Когда в Москве было решено, что Вера останется в Германии, она вспомнила о фрау Берте и написала ей — впрочем, без особой надежды, что письмо дойдет по назначению: со времени бегства немки прошло уже много лет. Но письмо дошло и Вера получила ответ. Фрау Берта сообщала, что ей пришлось испытать много невзгод, ее возлюбленный, доктор Лемке, обманул ее и скрылся с частью ее денег. После этого она бралась за различные дела с переменным успехом и, наконец, остановилась на амплуа содержательницы небольшого пансиона. Она скорбела о кончине Шаменина, вспоминала счастливые дни далекой жизни в Москве и в заключение выражала готовность приютить «свою дорогую Верочка».
И вот Вера в Берлине.
Тихо и монотонно текла жизнь в пансионе фрау Берты. Населяли пансион благообразные старички, отставные чиновники, старые девы, два ветерана Великой войны и какой-то инженер. Последнего фрау Берта почему-то особенно уважала и считала самым солидным жильцом. С ним она советовалась, ему доверяла свои дела, ему жаловалась на дороговизну, на гнилой картофель, на новую войну с Францией. Через него же она устроила Вере уроки русского языка в двух богатых берлинских семьях.

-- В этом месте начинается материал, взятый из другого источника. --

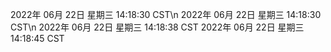 
2022年 06月 22日 星期三 14:18:30 CST\n
2022年 06月 22日 星期三 14:18:30 CST\n
2022年 06月 22日 星期三 14:18:38 CST
2022年 06月 22日 星期三 14:18:45 CST
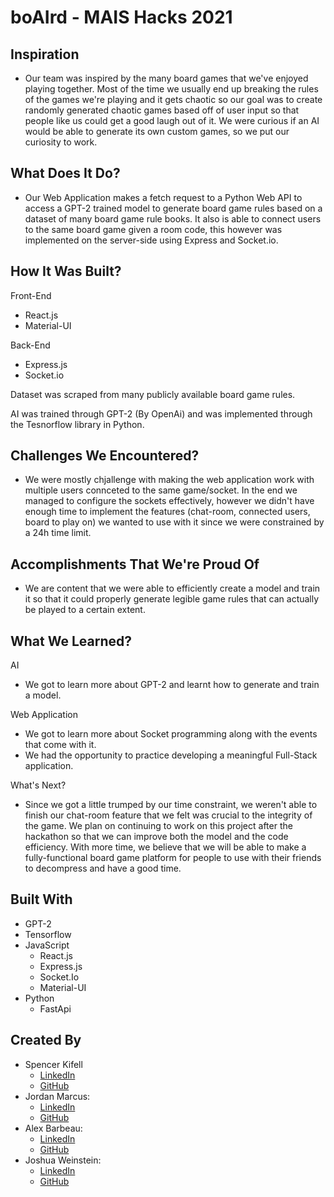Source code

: # boAIrd - MAIS Hacks 2021

## Inspiration
- Our team was inspired by the many board games that we've enjoyed playing together. Most of the time we usually end up breaking the rules of the games we're playing and it gets chaotic so our goal was to create randomly generated chaotic games based off of user input so that people like us could get a good laugh out of it. We were curious if an AI would be able to generate its own custom games, so we put our curiosity to work.

## What Does It Do?
- Our Web Application makes a fetch request to a Python Web API to access a GPT-2 trained model to generate board game rules based on a dataset of many board game rule books. It also is able to connect users to the same board game given a room code, this however was implemented on the server-side using Express and Socket.io.

## How It Was Built?
Front-End
- React.js
- Material-UI

Back-End
- Express.js
- Socket.io

Dataset was scraped from many publicly available board game rules.

AI was trained through GPT-2 (By OpenAi) and was implemented through the Tesnorflow library in Python.

## Challenges We Encountered?
- We were mostly chjallenge with making the web application work with multiple users connceted to the same game/socket. In the end we managed to configure the sockets effectively, however we didn't have enough time to implement the features (chat-room, connected users, board to play on) we wanted to use with it since we were constrained by a 24h time limit.

## Accomplishments That We're Proud Of
- We are content that we were able to efficiently create a model and train it so that it could properly generate legible game rules that can actually be played to a certain extent.

## What We Learned?

AI
- We got to learn more about GPT-2 and learnt how to generate and train a model.

Web Application
- We got to learn more about Socket programming along with the events that come with it. 
- We had the opportunity to practice developing a meaningful Full-Stack application.

What's Next?
- Since we got a little trumped by our time constraint, we weren't able to finish our chat-room feature that we felt was crucial to the integrity of the game. We plan on continuing to work on this project after the hackathon so that we can improve both the model and the code efficiency. With more time, we believe that we will be able to make a fully-functional board game platform for people to use with their friends to decompress and have a good time.

## Built With
- GPT-2
- Tensorflow
- JavaScript
  - React.js
  - Express.js
  - Socket.Io
  - Material-UI
- Python
  - FastApi

## Created By
- Spencer Kifell
  - [LinkedIn](https://www.linkedin.com/in/spencerkifell)
  - [GitHub](https://github.com/Spencerkifell)
- Jordan Marcus:
  - [LinkedIn](https://www.linkedin.com/in/jordan-marcus)
  - [GitHub](https://github.com/Jirbb)
- Alex Barbeau:
  - [LinkedIn](https://www.linkedin.com/in/alex-barbeau-706b051a5)
  - [GitHub](https://github.com/TheFishFlopper)
- Joshua Weinstein:
  - [LinkedIn](https://www.linkedin.com/in/jedwardweinstein)
  - [GitHub](https://github.com/Joshua-E-Weinstein)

В то утро, когда Вера с таким грустным вниманием рассматривала фотографию Зибера, фрау Берта, волнуясь и размахивая толстыми руками, жаловалась своему любимцу-инженеру на испорченное в доме электричество.
— Вы понимаете, это для меня разорение! То лопаются трубы, то звонит звонок, который никто не трогает, то привозят вместо угля торф. Они там, наверху, только воюют и не думают о населении! Они довоюют до того, что ко мне в пансион придут эти проклятые большевики! Тоже, союзников нашли!
Она возмущенно погрозила рукой центру города. Инженер кротко мигал красными веками и о чем-то думал. Потом дотронулся до руки фрау Берты:
— У меня есть два монтера — русских. Они получают на заводе гроши и будут рады маленькому заработку. Через час я пришлю их. Не волнуйтесь, милая фрау. При вашей полноте вам вредно волноваться.